From 1853, Murray was for one year Minister Plenipotentiary to the Swiss Confederation in Bern.[8] He was then appointed British ambassador to the Court of the Shah of Persia in 1854.[6][9] The Shah, Nasser al-Din Shah, and Murray disliked each other immediately. Murray's heavy-handed attitude inflamed an existing dispute over Hashim Khan, one of the Shah's bodyguards and an officer in the Persian army, who took up a position as secretary in the British embassy against the wishes of the Shah and his prime minister. Hashim Khan's wife was the subject of widespread gossip relating to Murray and his predecessor as ambassador; she was also a sister of the Shah's principal wife, so the scandal was political dynamite. Hashim Khan's wife was taken into custody by her brother on 14 November 1855, to defend her honour. Murray took this as an insult to the British legation; after demanding her release, Murray broke off diplomatic relations on 20 November. Anglo-Persian relations were already strained as the young Shah sought to annex the city of Herat, a goal which had eluded the Qajar dynasty previously; and Britain for its part sought to deny such control, lest the city, considered the "Key to India," fall under the influence of Persia's patron, Russia. Murray's departure marked a break in Anglo-Persian relations and thus contributed to the outbreak of the Anglo-Persian War of 1856/7. After the war, Murray remained ambassador until 1859.[1]

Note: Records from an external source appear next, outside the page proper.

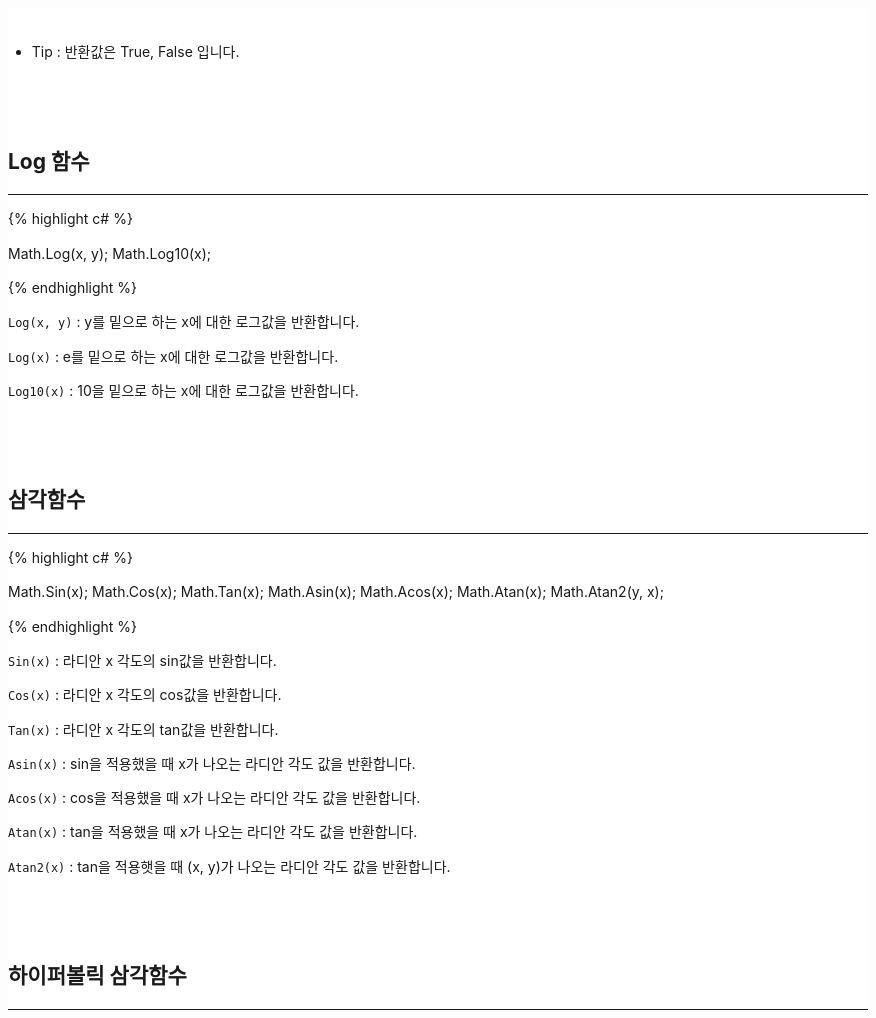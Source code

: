 <br>

* Tip : 반환값은 True, False 입니다.

<br>
<br>

## Log 함수 ##
----------

{% highlight c# %}

Math.Log(x, y);
Math.Log10(x);

{% endhighlight %}

`Log(x, y)` : y를 밑으로 하는 x에 대한 로그값을 반환합니다.

`Log(x)` : e를 밑으로 하는 x에 대한 로그값을 반환합니다.

`Log10(x)` : 10을 밑으로 하는 x에 대한 로그값을 반환합니다.

<br>
<br>

## 삼각함수 ##
----------

{% highlight c# %}

Math.Sin(x); 
Math.Cos(x);
Math.Tan(x);
Math.Asin(x);
Math.Acos(x);
Math.Atan(x);
Math.Atan2(y, x);

{% endhighlight %}

`Sin(x)` : 라디안 x 각도의 sin값을 반환합니다.

`Cos(x)` : 라디안 x 각도의 cos값을 반환합니다.

`Tan(x)` : 라디안 x 각도의 tan값을 반환합니다.

`Asin(x)` : sin을 적용했을 때 x가 나오는 라디안 각도 값을 반환합니다.
 
`Acos(x)` : cos을 적용했을 때 x가 나오는 라디안 각도 값을 반환합니다. 

`Atan(x)` : tan을 적용했을 때 x가 나오는 라디안 각도 값을 반환합니다. 

`Atan2(x)` : tan을 적용햇을 때 (x, y)가 나오는 라디안 각도 값을 반환합니다.

<br>
<br>

## 하이퍼볼릭 삼각함수 ##
----------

In 1859, he became Envoy to the King of Saxony, serving until 1866 when he became Envoy at Lisbon from 1866 to 1874. Upon his return to the United Kingdom, he became a member of the Privy Council in 1875.[1]
After Elizabeth Wadsworth's father James Wadsworth died in 1844, Murray married Elise on 12 December 1850 during a visit to Scotland while he was counsel-general in Cairo.[10] After they married, the couple returned to Egypt together. She died on 8 December 1851 shortly after giving birth to their only child:[6]
Murray married a second time, on 1 November 1862, to his first cousin once removed the Honourable Edith Susan Esther FitzPatrick, daughter of John FitzPatrick, 1st Baron Castletown and the former Augusta Mary Douglas (the daughter of Rev. Archibald Douglas and Murray's aunt, Lady Susan Murray). From his second marriage, he was a father of:
Sir Charles died on 3 June 1895. His widow lived nearly another decade until her death on 1 December 1906.[10]